The plane, called Ion Drive, is currently in the prototype stage, with results of its first test flights having been published this month. It weighs 2.5kg and has a wingspan of 5m, with the research team set to develop larger models in the future.
Contactless coffee cups
After introducing a 25p discount for customers bringing reusable cups in a bid to incentivise behaviour change, coffee chain Costa has this week unveiled an innovative new reusable flask with a contactless payment chip.
Developed in partnership with Barclays, the cup has a detachable silicone base with an integrated contactless payment chip, which customers can top-up like they would an Oyster Card or gift card.
Using the bank’s bPay technology, the cup, called Clever Cup, enables users to make contactless payment up to £30 in Costa’s 2,380 UK stores. Users can also top up their balance and track payments online or via a dedicated app for Android and Apple phones and tablets.
The cup will be stocked in all UK Costa stores before the start of December, retailing at £14.99.
Energy from wastewater
After receiving accolades from the likes of the Climate Launchpad, Shell and the Energy Innovation Centre, student entrepreneurs Thomas Fudge and William Gambier this week won an innovation competition run by Santander UK for their work to turn wastewater into renewable energy and cookstove fuel.
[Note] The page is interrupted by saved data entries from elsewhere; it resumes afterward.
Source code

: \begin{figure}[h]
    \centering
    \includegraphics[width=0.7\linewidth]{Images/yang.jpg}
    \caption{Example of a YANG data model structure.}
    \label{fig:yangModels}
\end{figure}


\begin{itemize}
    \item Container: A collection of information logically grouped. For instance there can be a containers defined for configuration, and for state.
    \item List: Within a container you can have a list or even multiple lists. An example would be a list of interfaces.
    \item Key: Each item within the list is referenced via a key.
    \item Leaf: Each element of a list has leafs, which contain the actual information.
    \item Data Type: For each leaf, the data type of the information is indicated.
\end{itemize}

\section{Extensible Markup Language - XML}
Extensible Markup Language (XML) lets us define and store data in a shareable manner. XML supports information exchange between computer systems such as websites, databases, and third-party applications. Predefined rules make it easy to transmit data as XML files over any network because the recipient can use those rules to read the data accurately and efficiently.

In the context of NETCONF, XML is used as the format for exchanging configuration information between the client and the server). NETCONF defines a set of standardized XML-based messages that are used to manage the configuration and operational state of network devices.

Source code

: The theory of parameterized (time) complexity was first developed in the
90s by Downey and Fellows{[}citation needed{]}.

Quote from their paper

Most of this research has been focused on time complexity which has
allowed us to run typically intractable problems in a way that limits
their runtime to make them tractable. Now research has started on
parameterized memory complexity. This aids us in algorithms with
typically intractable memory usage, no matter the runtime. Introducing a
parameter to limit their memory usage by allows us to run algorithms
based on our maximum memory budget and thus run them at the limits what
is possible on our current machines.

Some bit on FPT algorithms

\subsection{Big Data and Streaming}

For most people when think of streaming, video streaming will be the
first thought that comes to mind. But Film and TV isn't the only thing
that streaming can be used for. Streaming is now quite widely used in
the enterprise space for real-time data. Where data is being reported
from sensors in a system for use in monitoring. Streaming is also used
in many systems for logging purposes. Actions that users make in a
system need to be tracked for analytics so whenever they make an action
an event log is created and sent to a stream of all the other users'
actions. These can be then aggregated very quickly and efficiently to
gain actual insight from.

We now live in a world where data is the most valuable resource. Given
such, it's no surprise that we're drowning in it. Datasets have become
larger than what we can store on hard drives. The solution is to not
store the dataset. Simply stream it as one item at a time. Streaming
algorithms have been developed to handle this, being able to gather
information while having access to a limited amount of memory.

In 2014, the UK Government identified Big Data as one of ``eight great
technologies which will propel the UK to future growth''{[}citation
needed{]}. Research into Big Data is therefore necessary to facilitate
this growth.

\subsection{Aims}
Under their Brunel-based startup Wase, the duo has developed concepts for a decentralised wastewater processing system which generates green electricity and gas as it operates. The system captures the methane produced by the organic waste in wastewater as it decomposes, harnessing it for power generation in a way similar to hydrogen.
Then, it collects the solid sludge found in wastewater and heats it up, generating yet more methane through the process of thermal hydrolysis. Finally, the treated waste enters an anaerobic digester, where it is broken down, or is sent to be used in the production of fertilizer. Fudge and Gambier this week received £25,000 in prize money from Santander UK to help bring the design to fruition.